## Work to be completed
For the material that follows, list every line containing the word "between".
═══
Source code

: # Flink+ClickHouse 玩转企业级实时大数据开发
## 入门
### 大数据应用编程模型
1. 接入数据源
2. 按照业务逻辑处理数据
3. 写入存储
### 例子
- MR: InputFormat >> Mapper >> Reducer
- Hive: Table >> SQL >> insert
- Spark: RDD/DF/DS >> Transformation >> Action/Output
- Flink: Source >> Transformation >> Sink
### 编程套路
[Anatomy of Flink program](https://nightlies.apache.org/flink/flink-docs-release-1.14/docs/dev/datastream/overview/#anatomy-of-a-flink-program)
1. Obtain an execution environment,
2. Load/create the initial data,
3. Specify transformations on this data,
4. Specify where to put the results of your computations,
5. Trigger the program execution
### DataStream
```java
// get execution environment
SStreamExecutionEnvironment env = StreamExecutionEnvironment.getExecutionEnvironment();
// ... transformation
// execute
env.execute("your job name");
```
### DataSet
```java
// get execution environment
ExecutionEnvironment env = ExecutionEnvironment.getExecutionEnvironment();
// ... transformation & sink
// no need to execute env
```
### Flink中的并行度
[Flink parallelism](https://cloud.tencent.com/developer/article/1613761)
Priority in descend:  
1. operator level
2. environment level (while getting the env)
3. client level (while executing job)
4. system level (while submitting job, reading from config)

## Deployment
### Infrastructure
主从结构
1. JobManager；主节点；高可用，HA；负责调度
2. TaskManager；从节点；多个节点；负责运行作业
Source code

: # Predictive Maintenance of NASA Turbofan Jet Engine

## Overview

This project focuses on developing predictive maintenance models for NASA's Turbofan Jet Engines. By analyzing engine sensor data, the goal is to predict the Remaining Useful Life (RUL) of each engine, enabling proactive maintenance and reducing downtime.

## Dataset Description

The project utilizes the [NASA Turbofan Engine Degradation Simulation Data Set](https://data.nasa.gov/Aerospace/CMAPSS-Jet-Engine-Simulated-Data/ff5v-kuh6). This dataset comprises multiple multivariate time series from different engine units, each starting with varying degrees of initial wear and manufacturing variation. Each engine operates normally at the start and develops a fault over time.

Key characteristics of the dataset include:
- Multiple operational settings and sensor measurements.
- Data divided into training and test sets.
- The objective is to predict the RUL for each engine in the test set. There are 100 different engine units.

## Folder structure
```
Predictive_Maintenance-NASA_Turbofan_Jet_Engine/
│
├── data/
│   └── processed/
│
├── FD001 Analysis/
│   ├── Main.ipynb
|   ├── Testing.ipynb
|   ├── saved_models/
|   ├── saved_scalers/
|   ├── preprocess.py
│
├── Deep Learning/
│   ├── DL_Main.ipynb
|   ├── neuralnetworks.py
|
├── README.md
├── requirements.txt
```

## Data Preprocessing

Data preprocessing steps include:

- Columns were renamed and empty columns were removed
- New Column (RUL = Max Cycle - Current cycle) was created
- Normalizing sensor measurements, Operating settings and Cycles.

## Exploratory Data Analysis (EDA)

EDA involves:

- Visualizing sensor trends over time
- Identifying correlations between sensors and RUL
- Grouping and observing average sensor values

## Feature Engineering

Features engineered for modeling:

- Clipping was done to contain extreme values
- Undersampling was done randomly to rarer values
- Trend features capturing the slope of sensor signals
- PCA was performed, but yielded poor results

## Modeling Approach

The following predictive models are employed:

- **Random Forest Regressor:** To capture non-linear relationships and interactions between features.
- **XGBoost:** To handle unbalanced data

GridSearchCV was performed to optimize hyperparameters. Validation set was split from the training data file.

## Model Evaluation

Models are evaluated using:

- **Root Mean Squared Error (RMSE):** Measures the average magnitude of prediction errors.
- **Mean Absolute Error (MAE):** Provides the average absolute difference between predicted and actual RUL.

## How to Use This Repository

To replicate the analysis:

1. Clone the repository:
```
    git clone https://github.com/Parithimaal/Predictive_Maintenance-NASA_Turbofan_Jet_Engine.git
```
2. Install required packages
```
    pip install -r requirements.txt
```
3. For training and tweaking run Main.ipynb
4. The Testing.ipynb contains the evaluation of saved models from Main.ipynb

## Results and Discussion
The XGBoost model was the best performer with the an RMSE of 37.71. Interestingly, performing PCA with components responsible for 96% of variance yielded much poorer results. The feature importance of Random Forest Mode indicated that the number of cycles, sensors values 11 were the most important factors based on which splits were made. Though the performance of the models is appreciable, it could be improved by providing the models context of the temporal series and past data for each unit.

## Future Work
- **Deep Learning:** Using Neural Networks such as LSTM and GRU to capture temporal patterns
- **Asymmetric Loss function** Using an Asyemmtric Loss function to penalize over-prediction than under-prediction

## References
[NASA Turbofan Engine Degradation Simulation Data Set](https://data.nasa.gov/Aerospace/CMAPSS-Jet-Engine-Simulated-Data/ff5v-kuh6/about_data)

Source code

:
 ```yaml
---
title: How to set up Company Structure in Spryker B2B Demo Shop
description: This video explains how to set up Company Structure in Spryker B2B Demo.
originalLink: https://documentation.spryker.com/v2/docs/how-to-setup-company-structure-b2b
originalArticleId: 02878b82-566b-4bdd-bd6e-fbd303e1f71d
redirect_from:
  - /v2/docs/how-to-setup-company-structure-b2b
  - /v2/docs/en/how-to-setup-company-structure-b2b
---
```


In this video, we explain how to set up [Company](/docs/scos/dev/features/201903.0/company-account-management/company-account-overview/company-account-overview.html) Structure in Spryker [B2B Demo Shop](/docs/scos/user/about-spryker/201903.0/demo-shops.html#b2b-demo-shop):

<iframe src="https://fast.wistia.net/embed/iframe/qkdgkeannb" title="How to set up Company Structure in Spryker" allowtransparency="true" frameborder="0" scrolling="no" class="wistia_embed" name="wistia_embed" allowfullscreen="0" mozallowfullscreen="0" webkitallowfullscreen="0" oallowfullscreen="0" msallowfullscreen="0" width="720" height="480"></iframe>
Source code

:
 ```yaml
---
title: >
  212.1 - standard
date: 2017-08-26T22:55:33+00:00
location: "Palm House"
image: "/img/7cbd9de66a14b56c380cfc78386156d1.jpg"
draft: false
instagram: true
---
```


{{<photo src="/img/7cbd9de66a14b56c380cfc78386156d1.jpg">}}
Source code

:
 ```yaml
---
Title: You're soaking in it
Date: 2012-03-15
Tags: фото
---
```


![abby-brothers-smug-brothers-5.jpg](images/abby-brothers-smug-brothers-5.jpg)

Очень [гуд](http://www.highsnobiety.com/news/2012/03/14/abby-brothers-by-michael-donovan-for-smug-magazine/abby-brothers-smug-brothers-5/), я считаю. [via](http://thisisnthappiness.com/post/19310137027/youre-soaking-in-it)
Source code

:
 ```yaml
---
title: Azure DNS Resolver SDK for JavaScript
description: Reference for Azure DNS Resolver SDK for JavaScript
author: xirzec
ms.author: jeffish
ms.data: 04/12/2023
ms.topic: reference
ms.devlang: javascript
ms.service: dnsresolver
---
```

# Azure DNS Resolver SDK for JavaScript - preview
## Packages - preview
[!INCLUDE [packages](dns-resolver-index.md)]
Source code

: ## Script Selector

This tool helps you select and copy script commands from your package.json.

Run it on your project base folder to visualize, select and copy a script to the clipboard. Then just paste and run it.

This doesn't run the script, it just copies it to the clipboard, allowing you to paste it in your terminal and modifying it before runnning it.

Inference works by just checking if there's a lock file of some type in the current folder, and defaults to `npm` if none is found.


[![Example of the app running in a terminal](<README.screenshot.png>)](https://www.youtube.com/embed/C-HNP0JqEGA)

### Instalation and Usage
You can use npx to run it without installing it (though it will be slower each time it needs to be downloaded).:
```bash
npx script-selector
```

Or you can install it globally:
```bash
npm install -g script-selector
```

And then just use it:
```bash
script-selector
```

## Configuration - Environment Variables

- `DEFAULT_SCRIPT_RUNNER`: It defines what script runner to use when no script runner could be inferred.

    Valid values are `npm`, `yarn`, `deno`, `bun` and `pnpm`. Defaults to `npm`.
═══
## Solution for this exercise
- Identifying correlations between sensors and RUL
- **Random Forest Regressor:** To capture non-linear relationships and interactions between features.
- **Mean Absolute Error (MAE):** Provides the average absolute difference between predicted and actual RUL.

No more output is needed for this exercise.